→ **Task goal**
Please report, as a single number, how many lines in the entries include the string "insurance".

→ **Input data**

════

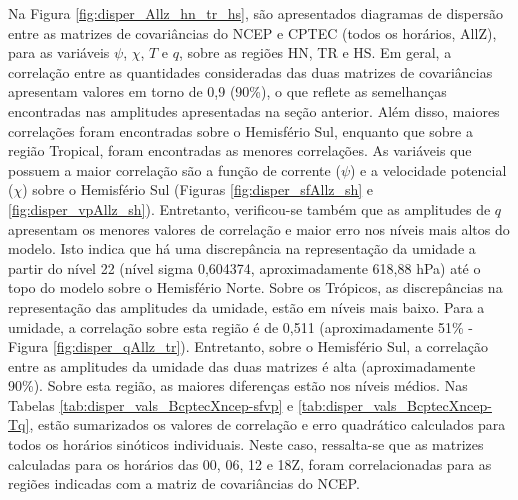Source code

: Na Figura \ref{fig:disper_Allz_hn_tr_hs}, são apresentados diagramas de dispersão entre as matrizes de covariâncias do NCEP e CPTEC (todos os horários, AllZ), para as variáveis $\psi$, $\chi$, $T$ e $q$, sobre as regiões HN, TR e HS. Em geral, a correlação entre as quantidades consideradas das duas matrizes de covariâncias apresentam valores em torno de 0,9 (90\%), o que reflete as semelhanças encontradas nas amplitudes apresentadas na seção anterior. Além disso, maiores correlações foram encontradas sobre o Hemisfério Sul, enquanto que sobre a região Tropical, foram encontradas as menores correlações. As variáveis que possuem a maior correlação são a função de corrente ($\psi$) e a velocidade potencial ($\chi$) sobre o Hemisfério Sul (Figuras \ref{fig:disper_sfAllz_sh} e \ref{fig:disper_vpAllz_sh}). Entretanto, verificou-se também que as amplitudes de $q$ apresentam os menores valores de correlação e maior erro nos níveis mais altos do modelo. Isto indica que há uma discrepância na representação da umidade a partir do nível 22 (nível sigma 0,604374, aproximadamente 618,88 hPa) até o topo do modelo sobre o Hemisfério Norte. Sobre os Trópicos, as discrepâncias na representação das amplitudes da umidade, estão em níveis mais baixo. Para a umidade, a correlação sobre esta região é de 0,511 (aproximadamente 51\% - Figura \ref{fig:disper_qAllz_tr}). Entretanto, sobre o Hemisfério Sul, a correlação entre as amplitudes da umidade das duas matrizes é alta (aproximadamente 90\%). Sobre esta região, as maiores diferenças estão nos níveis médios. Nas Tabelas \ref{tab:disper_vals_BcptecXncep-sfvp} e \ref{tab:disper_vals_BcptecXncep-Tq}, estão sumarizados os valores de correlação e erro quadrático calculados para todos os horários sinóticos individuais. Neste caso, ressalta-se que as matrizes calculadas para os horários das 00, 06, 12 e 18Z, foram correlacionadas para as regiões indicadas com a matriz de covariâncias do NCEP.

════

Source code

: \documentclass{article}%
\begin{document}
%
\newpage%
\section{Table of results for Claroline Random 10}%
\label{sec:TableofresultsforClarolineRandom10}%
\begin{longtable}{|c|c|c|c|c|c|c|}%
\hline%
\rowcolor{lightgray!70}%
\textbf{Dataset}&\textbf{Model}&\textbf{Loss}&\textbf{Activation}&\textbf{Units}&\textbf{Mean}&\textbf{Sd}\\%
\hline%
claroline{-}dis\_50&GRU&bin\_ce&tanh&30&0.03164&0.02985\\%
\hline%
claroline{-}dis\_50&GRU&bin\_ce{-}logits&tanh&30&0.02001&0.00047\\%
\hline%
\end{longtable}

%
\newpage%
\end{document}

════

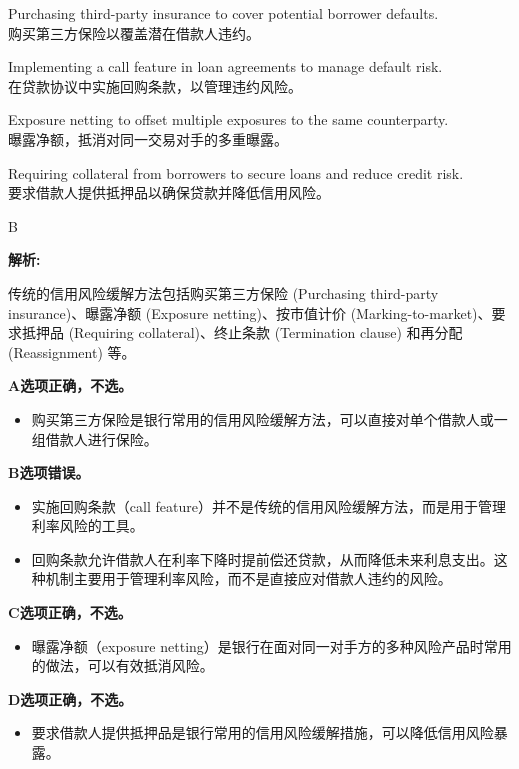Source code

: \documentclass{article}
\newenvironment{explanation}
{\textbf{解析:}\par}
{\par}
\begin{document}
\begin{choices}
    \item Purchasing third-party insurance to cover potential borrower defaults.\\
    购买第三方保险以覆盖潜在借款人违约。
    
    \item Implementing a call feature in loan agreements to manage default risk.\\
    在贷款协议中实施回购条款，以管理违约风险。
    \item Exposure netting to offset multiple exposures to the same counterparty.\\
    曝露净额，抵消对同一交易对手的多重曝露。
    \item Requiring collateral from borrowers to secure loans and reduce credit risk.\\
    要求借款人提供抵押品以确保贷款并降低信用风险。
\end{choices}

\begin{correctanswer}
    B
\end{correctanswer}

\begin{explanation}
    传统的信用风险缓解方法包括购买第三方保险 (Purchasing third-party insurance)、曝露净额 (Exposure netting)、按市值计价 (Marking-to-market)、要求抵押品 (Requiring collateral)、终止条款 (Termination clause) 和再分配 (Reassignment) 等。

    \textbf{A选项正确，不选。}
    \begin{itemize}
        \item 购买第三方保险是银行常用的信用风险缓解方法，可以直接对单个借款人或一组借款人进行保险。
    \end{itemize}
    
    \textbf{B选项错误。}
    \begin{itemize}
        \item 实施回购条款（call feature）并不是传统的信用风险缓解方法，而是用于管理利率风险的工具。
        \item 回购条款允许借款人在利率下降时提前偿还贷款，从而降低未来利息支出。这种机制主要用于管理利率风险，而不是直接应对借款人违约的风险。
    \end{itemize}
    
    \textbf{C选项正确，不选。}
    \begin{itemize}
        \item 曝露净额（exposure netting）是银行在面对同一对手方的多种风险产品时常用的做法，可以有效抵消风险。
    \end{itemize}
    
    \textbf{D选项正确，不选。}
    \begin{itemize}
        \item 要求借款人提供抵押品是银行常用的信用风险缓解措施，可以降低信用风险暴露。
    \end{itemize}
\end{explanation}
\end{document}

════

→ **Output**
2